If we dig deeper into the record, a broader pattern of corporate misbehavior emerges. Indeed, the Fort Edward factory is one of two GE plants that polluted the communities at Fort Edward and nearby Hudson Falls, as well as a 197-mile stretch of the Hudson River, with 1.3 million pounds of cancer-causing PCBs for several decades. Worried about the dangers of PCBs, workers asked managers about them, and were told that these toxins were perfectly safe — in fact, that the workers should rub the PCBs on their heads to combat baldness! When the extent of this environmental disaster began to be revealed in the 1970s, GE began a lengthy campaign to deny it and, later, a multimillion dollar public relations campaign to prevent remedial action by the Environmental Protection Administration. GE lost this battle, for the EPA insisted upon the dredging of the Hudson River and ordered GE to pay for it. Thus, the Hudson Valley became the largest Superfund cleanup site in the United States, with a project that will take decades to complete.

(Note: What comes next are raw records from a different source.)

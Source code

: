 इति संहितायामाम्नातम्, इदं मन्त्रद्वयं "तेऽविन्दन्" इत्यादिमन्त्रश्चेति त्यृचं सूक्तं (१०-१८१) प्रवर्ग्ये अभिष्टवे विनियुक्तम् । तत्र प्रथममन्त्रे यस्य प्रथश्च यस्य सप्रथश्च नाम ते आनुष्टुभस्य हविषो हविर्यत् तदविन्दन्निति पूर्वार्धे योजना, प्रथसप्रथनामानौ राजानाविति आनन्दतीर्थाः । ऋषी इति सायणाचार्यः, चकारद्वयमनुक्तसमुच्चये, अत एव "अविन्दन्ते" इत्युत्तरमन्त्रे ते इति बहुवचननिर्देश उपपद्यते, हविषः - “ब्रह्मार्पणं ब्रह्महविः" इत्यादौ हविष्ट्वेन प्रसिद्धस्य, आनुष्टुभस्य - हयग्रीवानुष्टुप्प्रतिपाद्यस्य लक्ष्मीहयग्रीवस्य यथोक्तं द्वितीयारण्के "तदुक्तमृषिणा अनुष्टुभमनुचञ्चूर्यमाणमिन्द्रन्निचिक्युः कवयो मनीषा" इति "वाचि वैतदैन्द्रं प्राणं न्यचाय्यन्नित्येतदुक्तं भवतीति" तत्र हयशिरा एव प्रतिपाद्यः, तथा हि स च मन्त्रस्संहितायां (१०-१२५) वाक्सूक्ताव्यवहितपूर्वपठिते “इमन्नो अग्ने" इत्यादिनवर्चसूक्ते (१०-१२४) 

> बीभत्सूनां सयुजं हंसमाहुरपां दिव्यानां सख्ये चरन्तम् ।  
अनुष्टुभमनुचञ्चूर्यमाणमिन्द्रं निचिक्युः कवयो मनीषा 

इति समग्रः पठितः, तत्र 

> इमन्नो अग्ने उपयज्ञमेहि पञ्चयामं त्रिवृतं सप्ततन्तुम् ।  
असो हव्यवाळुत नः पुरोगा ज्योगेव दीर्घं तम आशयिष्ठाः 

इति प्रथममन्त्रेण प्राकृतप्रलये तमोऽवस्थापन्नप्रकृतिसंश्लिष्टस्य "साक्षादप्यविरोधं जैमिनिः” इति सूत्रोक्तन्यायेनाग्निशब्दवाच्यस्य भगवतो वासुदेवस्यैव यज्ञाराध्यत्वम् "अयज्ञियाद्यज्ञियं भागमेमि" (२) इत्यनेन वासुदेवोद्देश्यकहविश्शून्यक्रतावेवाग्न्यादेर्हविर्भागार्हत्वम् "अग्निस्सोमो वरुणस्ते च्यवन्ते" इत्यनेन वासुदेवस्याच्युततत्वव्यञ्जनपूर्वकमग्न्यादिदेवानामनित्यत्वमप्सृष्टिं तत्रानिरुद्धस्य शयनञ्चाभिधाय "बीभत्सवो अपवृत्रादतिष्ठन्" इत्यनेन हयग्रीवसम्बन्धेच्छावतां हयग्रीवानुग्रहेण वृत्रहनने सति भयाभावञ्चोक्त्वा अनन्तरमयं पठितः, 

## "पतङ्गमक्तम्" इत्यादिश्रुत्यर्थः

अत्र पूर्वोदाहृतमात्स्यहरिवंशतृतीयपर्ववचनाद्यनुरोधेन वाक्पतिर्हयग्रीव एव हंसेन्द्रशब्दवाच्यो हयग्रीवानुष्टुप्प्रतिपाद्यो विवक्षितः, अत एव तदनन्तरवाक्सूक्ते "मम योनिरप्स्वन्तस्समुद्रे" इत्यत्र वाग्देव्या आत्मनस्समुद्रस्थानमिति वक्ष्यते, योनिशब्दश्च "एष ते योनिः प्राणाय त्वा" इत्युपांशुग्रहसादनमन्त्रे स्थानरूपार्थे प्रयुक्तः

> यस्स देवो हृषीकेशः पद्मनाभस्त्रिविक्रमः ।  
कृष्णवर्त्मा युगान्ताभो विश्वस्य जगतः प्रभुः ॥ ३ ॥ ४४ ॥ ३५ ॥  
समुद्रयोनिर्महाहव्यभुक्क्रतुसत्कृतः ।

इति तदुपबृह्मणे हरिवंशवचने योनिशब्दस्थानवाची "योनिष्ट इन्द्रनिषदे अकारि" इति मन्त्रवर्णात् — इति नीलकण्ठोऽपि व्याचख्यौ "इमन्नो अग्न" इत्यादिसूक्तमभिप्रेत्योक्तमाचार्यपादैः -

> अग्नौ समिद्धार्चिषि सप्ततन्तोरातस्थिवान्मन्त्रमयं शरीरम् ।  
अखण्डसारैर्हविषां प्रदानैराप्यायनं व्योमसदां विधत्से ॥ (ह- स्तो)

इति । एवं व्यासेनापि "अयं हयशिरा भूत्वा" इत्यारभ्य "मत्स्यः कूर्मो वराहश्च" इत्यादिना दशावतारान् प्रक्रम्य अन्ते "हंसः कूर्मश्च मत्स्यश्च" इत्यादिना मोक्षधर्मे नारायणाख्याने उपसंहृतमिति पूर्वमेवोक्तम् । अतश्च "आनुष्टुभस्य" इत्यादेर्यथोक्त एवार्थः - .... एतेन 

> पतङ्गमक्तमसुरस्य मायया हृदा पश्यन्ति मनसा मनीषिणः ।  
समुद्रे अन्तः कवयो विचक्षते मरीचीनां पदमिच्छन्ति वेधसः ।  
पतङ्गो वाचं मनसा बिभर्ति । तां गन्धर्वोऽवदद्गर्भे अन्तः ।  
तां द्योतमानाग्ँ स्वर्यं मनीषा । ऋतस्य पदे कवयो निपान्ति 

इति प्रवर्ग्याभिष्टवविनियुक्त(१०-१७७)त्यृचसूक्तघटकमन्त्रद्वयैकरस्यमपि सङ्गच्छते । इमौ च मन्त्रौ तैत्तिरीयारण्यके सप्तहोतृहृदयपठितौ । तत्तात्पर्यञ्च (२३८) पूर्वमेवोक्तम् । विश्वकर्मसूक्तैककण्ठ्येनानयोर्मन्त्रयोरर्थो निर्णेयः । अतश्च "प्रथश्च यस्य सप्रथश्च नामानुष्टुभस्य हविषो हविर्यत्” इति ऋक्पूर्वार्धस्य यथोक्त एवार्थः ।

GE has produced other environmental disasters, as well. Three GE nuclear reactors at the Fukushima Daiichi nuclear power site in Japan melted down on March 31, 2011. This was the world’s worst nuclear accident in three decades, and quickly spread radioactive contamination nearly one hundred fifty miles. Indeed, the stricken reactors are still sending three hundred tons a day of radioactive water flooding into the Pacific Ocean. Dr. Helen Caldicott, who has studied nuclear power for decades, has estimated that up to 3.5 million people could eventually die from cancer thanks to the Fukushima radiation release. In the late 1960s and early 1970s, when these boiling water nuclear reactors were installed, GE’s engineers and management knew that their design was flawed. But the company kept selling them to unsuspecting utilities around the world, including many in the United States. As a result, there are still thirty-five GE boiling water reactors operating in this country, most of them located near population centers east of the Mississippi River. Currently, in fact, more than 58 million Americans live within fifty miles of a GE nuclear reactor.
Another important product produced by GE is the export of jobs. According to an extensive New York Times report on GE in March 2011: “Since 2002, the company has eliminated a fifth of its work force in the United States while increasing overseas employment.” By the end of 2010, another study found, 54 percent of GE’s 287,000 employees worked abroad. Not surprisingly, the company’s overseas operations in that year provided most of its total revenue. Responding to GE’s claim that it had created thousands of new jobs in the United States during the Obama administration, Chris Townsend, the political action director of the UE, produced a list of 40 U.S. plants the company closed in the country during the same period.
Townsend also noted that, even when GE kept its operations going in the United States, it slashed wages, sometimes by as much as 45 percent at a time. For example, the work of the Fort Edward plant will be moved to Clearwater, Florida, a non-union site where GE pays many workers $12 an hour and hires others through a temp agency at $8 an hour — little more than the minimum wage.
Although technically a U.S. corporation, GE — with operations in 130 nations — apparently feels little loyalty to the United States. Jack Welch, a former GE CEO, once remarked: “Ideally, you’d have every plant you own on a barge to move with currencies and changes in the economy.” According to a Bloomberg analysis, to avoid paying U.S. taxes, GE keeps more of its profits overseas than any other U.S. company — $108 billion by the end of 2012. Most of these profits, GE declared, would be invested in its foreign business enterprises. Thanks to this tax dodge and others, GE reportedly paid an average annual U.S. corporate income tax rate of only 1.8 percent between 2002 and 2011. In 2010, when GE reported worldwide profits of $14.2 billion, it paid no U.S. corporate income tax at all. Instead, it claimed a tax benefit of $3.2 billion. This is a sweet deal for that giant corporation, for the official corporate tax rate is 35 percent.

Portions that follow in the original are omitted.